Costanza Pascolato reflete sobre a trajetória do requinte na Itália
Criada no Brasil desde a infância, a papisa da moda nacional relembra suas histórias em Roma, conta como se aproximou de Giorgio Armani e, aos 86 anos, comenta o caminho de volta à Europa feito pela família.
A papisa da moda nacional relembra suas histórias em Roma e conta como se aproximou de Giorgio Armani.
São duas da tarde de uma segunda-feira de fevereiro em São Paulo e Costanza Pascolato abre a porta de seu apartamento vestida de branco. Uma bata de algodão e uma calça justa bastam para deixá-la no topo da elegância em casa, um cenário de filme italiano. Seu sorriso acolhedor vem acompanhado de uma oferta irresistível naqueles dias de calor escaldante: um copo de água gelada trazido pelas mãos dela mesma, a papisa da moda. A luz natural ilumina a sala de paredes vermelhas, pintadas com matizes de tons rubros resistentes à água, típicas dos palácios venezianos, tais como o que ela morou na infância. Sempre é encantador rever a decoração de Marilu Beer, a amiga já falecida que liderou a reforma de sua casa para receber móveis e peças seculares de família, herdados da mãe, Gabriella Pascolato. “Foi mais fácil me desfazer dos meus móveis quando perdi minha mãe. Jamais poderia me desfazer das peças de família”, ela comenta, lembrando histórias dos quadros, escrivaninhas, livros e lustres. “Marilu cuidou de tudo com amor.” Nascida em Siena em 1939, Costanza chegou pequena ao Brasil, após passar por um campo de refugiados e uma longa viagem de navio com os pais durante a Segunda Guerra Mundial. A italiana mais brasileira do país falou a Robb Report Brasil.
Quais são suas melhores lembranças de Roma?

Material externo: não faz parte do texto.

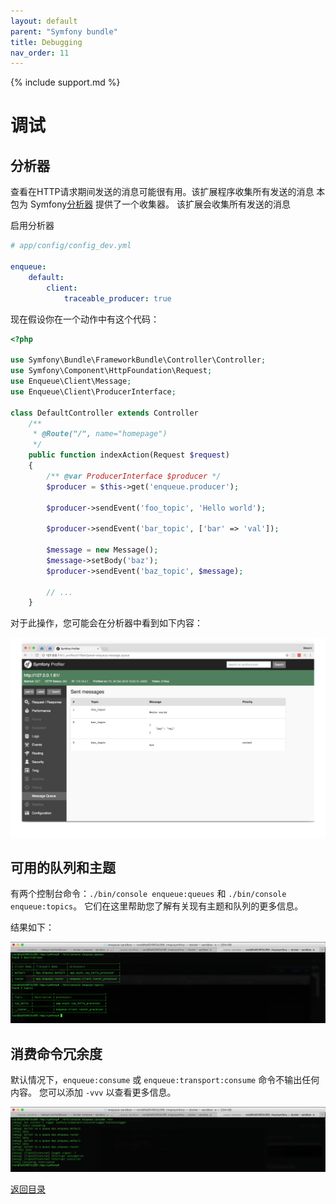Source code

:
 ```yaml
---
layout: default
parent: "Symfony bundle"
title: Debugging
nav_order: 11
---
```

{% include support.md %}

# 调试

## 分析器

查看在HTTP请求期间发送的消息可能很有用。该扩展程序收集所有发送的消息
本包为 Symfony[分析器](http://symfony.com/doc/current/profiler.html) 提供了一个收集器。
该扩展会收集所有发送的消息

启用分析器

```yaml
# app/config/config_dev.yml

enqueue:
    default:
        client:
            traceable_producer: true
```

现在假设你在一个动作中有这个代码：

```php
<?php

use Symfony\Bundle\FrameworkBundle\Controller\Controller;
use Symfony\Component\HttpFoundation\Request;
use Enqueue\Client\Message;
use Enqueue\Client\ProducerInterface;

class DefaultController extends Controller
    /**
     * @Route("/", name="homepage")
     */
    public function indexAction(Request $request)
    {
        /** @var ProducerInterface $producer */
        $producer = $this->get('enqueue.producer');

        $producer->sendEvent('foo_topic', 'Hello world');

        $producer->sendEvent('bar_topic', ['bar' => 'val']);

        $message = new Message();
        $message->setBody('baz');
        $producer->sendEvent('baz_topic', $message);

        // ...
    }

```

对于此操作，您可能会在分析器中看到如下内容：

![Symfony分析器](../images/symfony_profiler.png)

## 可用的队列和主题

有两个控制台命令：`./bin/console enqueue:queues` 和 `./bin/console enqueue:topics`。
它们在这里帮助您了解有关现有主题和队列的更多信息。

结果如下：

![Cli调试命令](../images/cli_debug_commands.png)

## 消费命令冗余度

默认情况下，`enqueue:consume` 或 `enqueue:transport:consume` 命令不输出任何内容。
您可以添加 `-vvv` 以查看更多信息。

![消费命令冗余度](../images/consume_command_verbosity.png)

[返回目录](index.md)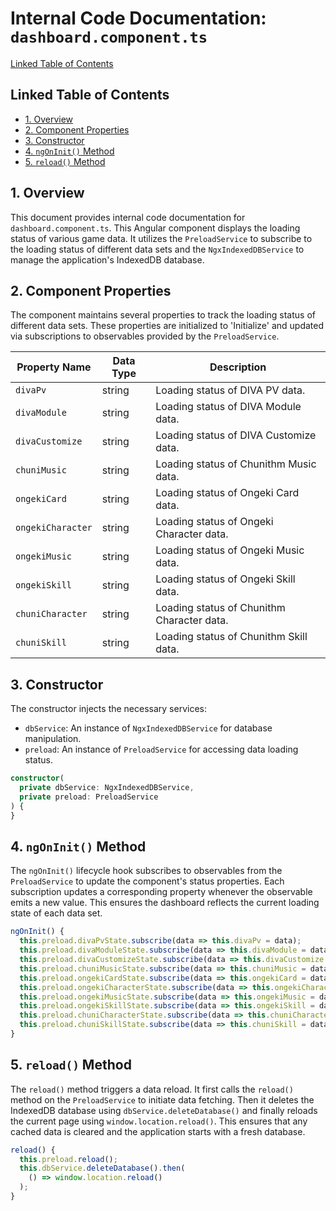 # Internal Code Documentation: `dashboard.component.ts`

[Linked Table of Contents](#linked-table-of-contents)

## Linked Table of Contents

* [1. Overview](#1-overview)
* [2. Component Properties](#2-component-properties)
* [3. Constructor](#3-constructor)
* [4. `ngOnInit()` Method](#4-ngoninit-method)
* [5. `reload()` Method](#5-reload-method)


## 1. Overview

This document provides internal code documentation for `dashboard.component.ts`. This Angular component displays the loading status of various game data.  It utilizes the `PreloadService` to subscribe to the loading status of different data sets and the `NgxIndexedDBService` to manage the application's IndexedDB database.


## 2. Component Properties

The component maintains several properties to track the loading status of different data sets.  These properties are initialized to 'Initialize' and updated via subscriptions to observables provided by the `PreloadService`.

| Property Name        | Data Type | Description                                         |
|-----------------------|------------|-----------------------------------------------------|
| `divaPv`             | string     | Loading status of DIVA PV data.                   |
| `divaModule`         | string     | Loading status of DIVA Module data.                |
| `divaCustomize`      | string     | Loading status of DIVA Customize data.             |
| `chuniMusic`         | string     | Loading status of Chunithm Music data.             |
| `ongekiCard`         | string     | Loading status of Ongeki Card data.                |
| `ongekiCharacter`    | string     | Loading status of Ongeki Character data.           |
| `ongekiMusic`        | string     | Loading status of Ongeki Music data.               |
| `ongekiSkill`        | string     | Loading status of Ongeki Skill data.               |
| `chuniCharacter`     | string     | Loading status of Chunithm Character data.         |
| `chuniSkill`         | string     | Loading status of Chunithm Skill data.             |


## 3. Constructor

The constructor injects the necessary services:

* `dbService`: An instance of `NgxIndexedDBService` for database manipulation.
* `preload`: An instance of `PreloadService` for accessing data loading status.

```typescript
constructor(
  private dbService: NgxIndexedDBService,
  private preload: PreloadService
) {
}
```

## 4. `ngOnInit()` Method

The `ngOnInit()` lifecycle hook subscribes to observables from the `PreloadService` to update the component's status properties.  Each subscription updates a corresponding property whenever the observable emits a new value.  This ensures the dashboard reflects the current loading state of each data set.

```typescript
ngOnInit() {
  this.preload.divaPvState.subscribe(data => this.divaPv = data);
  this.preload.divaModuleState.subscribe(data => this.divaModule = data);
  this.preload.divaCustomizeState.subscribe(data => this.divaCustomize = data);
  this.preload.chuniMusicState.subscribe(data => this.chuniMusic = data);
  this.preload.ongekiCardState.subscribe(data => this.ongekiCard = data);
  this.preload.ongekiCharacterState.subscribe(data => this.ongekiCharacter = data);
  this.preload.ongekiMusicState.subscribe(data => this.ongekiMusic = data);
  this.preload.ongekiSkillState.subscribe(data => this.ongekiSkill = data);
  this.preload.chuniCharacterState.subscribe(data => this.chuniCharacter = data);
  this.preload.chuniSkillState.subscribe(data => this.chuniSkill = data);
}
```

## 5. `reload()` Method

The `reload()` method triggers a data reload. It first calls the `reload()` method on the `PreloadService` to initiate data fetching. Then it deletes the IndexedDB database using `dbService.deleteDatabase()` and finally reloads the current page using `window.location.reload()`. This ensures that any cached data is cleared and the application starts with a fresh database.

```typescript
reload() {
  this.preload.reload();
  this.dbService.deleteDatabase().then(
    () => window.location.reload()
  );
}
```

Eu era pequena e a gente tinha casa em Roma, em Torino, em Veneza, em Siena, na fazenda do meu avô. Em Roma, morávamos na Villa Borghese, perto do parque. Meu pai me deu um pônei. Eu só lembro disso. Depois teve a guerra e foi difícil. Viemos para o Brasil. Eu me recordo mais de Roma quando voltei, aos 15 anos, e foi maravilhoso. Era a época do cinema. Tinha o Cinecittà (estúdios italianos). A gente ficava em um hotel perto da Via Veneto. Eu andava a pé e tinha todos aqueles atores: Errol Flynn, Ava Gardner. Eu ficava boquiaberta. As atrizes de Hollywood, naquela época, nos anos 50, e estavam todas na Itália. Tinha a Anita Ekeberg, de La Dolce Vita, e atores dos outros filmes do Fellini. E no pós-guerra, aquilo era o auge da festividade mundial. Nos Estados Unidos, em Hollywood, não era assim. Paris e Londres não eram assim. Roma não tinha uma importância política, mas era o centro das filmagens dessa época. Cineastas americanos usavam o Cinecittà, porque era mais barato.
Você viveu em Roma e Veneza, mas nasceu em Siena, certo?
Sim. Foi no início da guerra. Em setembro, os alemães invadiram a Polônia. Eu nasci em 19 de setembro. Eles falaram para o meu pai: “É melhor vocês irem para o norte, nas florestas”. Roma tinha ficado perigoso. Tinha combate. Em Siena, o meu avô tinha essa propriedade maravilhosa.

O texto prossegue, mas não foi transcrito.